Rod nodded heavily. He'd made another slip; blank-shield soldiers don't know politics.
"Then tell me," she murmured, "how you came to the House of Clovis, this night."
"My Queen," Rod said gravely, "one man was set upon by three, in an alley. I helped him out; he took me to the House of Clovis to tell me his thanks with a glass of wine. That is how I came to meet Tuan Loguire."
Her brows drew together in an anxious little frown. "If I might but credit your words with truth," she murmured.
She rose and went to the fireplace. All at once, her shoulders slumped, her head bowed forward. "I shall need all my friends in this hour that comes upon us," she murmured, voice husky, "and I think thou art the truest of my friends, though I cannot say why."
She raised her head to look at him, and he saw with a shock that her eyes swam with tears. "There are still some to guard me," she said, her voice so low he could scarcely hear; but her eyes shone through the tears, and an invisible band tightened around Rod's chest. His throat tightened, too; his eyes were burning.
She turned away, biting her clenched fist. After a moment, she spoke again, her voice trembling. "The time shall come soon when each of the Great Lords shall declare himself for or against me; and I think they will be few who ride to my standard."

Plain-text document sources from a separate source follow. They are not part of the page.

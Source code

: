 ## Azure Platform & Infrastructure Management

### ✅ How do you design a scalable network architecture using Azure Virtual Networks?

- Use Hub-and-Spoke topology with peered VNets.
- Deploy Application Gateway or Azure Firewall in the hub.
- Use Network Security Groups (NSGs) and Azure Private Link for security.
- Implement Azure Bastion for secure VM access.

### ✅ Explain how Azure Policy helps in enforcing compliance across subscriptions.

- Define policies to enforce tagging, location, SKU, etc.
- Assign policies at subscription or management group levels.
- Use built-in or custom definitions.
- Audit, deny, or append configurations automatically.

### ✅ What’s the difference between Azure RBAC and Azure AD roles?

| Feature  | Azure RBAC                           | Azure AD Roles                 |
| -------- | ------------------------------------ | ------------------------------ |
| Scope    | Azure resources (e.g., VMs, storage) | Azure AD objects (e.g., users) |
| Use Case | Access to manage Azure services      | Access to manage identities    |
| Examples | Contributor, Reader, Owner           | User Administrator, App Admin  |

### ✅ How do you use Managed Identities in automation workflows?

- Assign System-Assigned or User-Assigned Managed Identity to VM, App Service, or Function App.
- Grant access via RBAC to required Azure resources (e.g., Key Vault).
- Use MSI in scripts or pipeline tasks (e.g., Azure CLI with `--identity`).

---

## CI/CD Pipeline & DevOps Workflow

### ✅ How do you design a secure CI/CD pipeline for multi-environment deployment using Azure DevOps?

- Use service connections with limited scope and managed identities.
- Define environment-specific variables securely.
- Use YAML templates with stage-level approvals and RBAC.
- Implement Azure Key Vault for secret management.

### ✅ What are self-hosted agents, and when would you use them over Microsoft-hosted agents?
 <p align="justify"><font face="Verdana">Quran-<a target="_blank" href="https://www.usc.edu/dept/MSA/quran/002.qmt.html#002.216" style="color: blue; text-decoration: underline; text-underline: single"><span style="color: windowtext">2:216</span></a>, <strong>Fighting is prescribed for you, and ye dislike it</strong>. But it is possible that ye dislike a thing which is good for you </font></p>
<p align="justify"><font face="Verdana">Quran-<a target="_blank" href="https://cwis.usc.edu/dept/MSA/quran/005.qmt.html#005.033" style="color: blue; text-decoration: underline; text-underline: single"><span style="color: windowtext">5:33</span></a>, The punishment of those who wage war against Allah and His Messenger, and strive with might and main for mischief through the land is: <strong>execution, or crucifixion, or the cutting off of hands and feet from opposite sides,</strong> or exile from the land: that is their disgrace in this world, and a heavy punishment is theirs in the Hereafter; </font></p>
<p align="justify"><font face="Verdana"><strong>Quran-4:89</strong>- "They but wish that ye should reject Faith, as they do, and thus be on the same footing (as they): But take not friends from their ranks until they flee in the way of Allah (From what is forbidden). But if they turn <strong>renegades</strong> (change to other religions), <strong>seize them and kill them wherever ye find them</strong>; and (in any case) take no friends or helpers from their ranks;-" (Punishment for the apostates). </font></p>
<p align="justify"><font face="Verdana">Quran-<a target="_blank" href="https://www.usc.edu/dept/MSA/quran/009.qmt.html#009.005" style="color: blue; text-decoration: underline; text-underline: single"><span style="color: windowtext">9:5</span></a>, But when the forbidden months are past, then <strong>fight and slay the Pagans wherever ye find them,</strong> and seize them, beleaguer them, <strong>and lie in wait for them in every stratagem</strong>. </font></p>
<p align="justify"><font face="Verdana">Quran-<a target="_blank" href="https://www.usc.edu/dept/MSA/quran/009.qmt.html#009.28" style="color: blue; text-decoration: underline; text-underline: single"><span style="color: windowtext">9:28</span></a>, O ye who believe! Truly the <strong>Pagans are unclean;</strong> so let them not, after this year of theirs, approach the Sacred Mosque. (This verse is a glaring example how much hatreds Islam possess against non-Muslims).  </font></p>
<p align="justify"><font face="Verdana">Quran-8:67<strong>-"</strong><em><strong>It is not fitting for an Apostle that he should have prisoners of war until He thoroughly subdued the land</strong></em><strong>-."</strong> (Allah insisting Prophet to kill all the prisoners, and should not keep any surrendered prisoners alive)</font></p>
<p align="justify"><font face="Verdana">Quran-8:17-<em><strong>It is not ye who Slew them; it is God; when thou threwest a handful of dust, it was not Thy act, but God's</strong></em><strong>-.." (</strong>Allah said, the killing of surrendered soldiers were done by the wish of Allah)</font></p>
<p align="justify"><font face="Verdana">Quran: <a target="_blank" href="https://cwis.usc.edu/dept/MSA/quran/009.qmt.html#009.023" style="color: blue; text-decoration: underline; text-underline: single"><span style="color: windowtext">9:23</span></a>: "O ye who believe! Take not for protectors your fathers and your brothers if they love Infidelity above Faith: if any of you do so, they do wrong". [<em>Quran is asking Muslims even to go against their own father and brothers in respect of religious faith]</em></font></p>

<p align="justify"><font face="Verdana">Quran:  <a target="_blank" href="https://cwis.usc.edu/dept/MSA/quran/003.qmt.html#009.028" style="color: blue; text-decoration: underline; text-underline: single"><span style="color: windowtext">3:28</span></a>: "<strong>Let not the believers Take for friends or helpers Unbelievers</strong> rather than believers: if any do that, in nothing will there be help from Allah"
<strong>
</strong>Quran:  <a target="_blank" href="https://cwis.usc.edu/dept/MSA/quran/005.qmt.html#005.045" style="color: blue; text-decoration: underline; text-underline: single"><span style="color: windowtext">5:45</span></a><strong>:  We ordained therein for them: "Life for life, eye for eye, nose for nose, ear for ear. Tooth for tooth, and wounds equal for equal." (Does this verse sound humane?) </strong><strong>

She turned, came toward him again, eyes alight and a shy, trembling smile on her lips. Rod rose to meet her, staring, fascinated, heart pounding in his ears.
She stopped just before him, one hand touching the locket at her throat again, and whispered, "Will you stand by my side in that day, Rod Gallowglass?"
Rod nodded awkwardly and garbled out something affirmative. At that particular moment, his answer would probably have been the same if she'd requested his soul.
Then, suddenly, she was in his arms, lithe and squirming, and her lips were moist and full on his own.
Some timeless while later, she lowered her head and moved reluctantly away, holding to his arms as if to steady herself. "Nay, but I am a weak woman," she murmured, exultant. "Gonow,RodGallowglass, with the thanks of a queen."
She said something else, but Rod didn't quite follow it; and, somehow, he was on the other side of the door, walking down a wide, cold, torchlit corridor.